La serie si definisce antologica perché sul filo dello stesso tema si raccontano storie tutte diverse e con diversi protagonisti, che sono un gruppo di facce note o notissime, viste in molte serie tv di qualità o film e che continueremo a rivedere. Citiamo i nomi più noti: Bill Skarsgård (It), Sarah Snook (la serie Succession), David Costable (la serie Billions), Malin Akerman (Billions anche lei e diversi film), Kingsley Ben-Adir (One Night in Miami). Ideatori della serie sonoWilliam Bridges, che è uno degli autori di Black Mirror e Stranger Things, e Brett Goldstein, noto anche come attore (è nel cast di Ted Lasso, serie Apple Tv da lui anche scritta).

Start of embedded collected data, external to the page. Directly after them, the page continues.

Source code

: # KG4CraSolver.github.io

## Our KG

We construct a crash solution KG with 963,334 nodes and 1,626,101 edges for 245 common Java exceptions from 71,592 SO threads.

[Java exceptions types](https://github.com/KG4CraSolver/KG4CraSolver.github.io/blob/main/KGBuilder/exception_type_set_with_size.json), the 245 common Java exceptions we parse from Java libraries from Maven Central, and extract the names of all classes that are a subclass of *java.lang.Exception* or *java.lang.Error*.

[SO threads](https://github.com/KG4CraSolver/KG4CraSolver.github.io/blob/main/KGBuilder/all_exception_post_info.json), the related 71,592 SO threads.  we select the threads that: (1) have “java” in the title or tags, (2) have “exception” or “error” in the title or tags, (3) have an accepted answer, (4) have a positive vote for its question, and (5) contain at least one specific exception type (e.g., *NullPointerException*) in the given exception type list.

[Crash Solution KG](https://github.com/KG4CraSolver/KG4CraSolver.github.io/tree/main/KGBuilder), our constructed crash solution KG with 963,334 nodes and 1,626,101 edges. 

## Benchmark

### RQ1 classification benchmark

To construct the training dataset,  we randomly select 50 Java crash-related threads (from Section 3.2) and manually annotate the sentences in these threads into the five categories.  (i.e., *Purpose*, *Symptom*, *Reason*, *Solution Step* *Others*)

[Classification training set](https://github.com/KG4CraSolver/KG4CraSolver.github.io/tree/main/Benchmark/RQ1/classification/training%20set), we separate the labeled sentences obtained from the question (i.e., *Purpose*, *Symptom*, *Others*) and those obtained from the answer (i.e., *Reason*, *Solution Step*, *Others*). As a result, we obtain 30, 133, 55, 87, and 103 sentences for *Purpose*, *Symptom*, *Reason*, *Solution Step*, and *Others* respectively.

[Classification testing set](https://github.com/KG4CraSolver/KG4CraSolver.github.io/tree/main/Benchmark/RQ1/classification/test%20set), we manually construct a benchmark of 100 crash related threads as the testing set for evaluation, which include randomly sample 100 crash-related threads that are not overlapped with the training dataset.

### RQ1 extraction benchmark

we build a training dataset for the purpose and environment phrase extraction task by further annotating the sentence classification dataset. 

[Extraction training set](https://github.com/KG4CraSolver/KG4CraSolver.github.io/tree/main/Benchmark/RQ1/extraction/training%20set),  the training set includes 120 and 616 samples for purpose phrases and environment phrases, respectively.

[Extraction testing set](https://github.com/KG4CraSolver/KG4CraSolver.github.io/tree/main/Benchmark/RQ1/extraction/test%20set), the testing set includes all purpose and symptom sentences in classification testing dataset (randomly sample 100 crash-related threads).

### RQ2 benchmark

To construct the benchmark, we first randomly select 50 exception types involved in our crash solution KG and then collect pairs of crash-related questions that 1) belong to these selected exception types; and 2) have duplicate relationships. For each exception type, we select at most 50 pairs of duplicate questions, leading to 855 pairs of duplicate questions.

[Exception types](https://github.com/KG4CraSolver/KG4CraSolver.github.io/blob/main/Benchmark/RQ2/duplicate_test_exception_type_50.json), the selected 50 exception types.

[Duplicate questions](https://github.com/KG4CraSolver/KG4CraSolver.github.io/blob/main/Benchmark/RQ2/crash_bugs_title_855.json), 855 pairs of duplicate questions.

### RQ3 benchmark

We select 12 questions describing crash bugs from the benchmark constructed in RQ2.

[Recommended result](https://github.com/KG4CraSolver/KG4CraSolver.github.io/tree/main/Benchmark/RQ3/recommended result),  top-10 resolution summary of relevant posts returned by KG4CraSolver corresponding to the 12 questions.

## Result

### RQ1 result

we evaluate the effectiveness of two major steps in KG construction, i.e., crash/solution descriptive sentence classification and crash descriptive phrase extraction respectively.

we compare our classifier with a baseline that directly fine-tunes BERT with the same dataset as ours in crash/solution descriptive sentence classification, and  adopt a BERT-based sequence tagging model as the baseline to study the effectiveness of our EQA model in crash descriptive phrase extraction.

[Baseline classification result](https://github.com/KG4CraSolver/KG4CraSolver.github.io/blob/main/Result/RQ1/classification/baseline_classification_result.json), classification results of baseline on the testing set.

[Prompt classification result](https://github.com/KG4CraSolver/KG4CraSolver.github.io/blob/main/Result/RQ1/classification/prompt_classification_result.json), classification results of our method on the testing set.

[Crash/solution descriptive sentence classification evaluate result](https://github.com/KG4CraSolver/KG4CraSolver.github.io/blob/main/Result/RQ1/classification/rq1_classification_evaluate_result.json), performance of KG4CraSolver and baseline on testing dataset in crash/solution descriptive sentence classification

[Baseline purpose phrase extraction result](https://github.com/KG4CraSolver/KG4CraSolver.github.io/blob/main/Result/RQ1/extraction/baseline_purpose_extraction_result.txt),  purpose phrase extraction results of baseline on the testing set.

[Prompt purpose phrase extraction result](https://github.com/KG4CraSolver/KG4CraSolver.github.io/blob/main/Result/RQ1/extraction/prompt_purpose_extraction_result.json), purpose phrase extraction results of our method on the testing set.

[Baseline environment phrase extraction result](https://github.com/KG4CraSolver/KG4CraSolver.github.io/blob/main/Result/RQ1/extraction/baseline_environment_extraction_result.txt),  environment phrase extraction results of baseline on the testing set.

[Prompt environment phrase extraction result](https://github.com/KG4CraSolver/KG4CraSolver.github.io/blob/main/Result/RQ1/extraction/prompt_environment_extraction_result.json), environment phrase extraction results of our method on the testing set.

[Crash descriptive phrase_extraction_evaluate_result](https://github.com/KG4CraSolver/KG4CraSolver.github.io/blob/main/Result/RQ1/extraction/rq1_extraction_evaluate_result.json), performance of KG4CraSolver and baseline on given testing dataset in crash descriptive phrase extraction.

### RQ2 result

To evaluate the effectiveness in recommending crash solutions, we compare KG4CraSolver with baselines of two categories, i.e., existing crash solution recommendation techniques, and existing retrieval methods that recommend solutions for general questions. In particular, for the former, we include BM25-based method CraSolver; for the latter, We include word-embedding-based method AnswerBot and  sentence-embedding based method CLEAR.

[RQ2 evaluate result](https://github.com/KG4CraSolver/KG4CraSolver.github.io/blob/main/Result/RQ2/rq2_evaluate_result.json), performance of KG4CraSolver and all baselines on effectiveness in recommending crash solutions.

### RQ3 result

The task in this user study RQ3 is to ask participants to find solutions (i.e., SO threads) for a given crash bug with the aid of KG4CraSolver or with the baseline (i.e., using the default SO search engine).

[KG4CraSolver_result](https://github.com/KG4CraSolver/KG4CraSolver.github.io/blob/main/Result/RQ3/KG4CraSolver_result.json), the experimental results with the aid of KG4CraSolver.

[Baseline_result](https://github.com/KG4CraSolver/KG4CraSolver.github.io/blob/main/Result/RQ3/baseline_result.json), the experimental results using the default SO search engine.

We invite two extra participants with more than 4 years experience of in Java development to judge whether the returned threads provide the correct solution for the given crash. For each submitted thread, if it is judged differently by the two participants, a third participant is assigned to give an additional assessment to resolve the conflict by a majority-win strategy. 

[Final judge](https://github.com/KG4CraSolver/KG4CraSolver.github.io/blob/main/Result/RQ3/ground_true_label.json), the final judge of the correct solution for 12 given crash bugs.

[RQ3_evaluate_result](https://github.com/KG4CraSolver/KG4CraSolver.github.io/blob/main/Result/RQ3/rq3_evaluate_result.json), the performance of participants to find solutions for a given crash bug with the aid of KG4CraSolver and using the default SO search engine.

Quindi cosa farà, come si comporterà chi si troverà fra le mani il risultato del test? E il test quali dubbi instillerà, quali certezze farà vacillare, quali scontenti acuirà, quali speranze nutrirà? E soprattutto cos'è esattamente l'anima gemella, quel "match" che compare sullo schermo a chi corrisponde, corrisponderà davvero a quello che sognavamo? E i nostri erano sogni o incubi? Non resta che sperimentare, affrontando le conseguenze, o rinunciare e rimanere per sempre nel dubbio. Che vale per tante cose della vita e non solo per l'amore.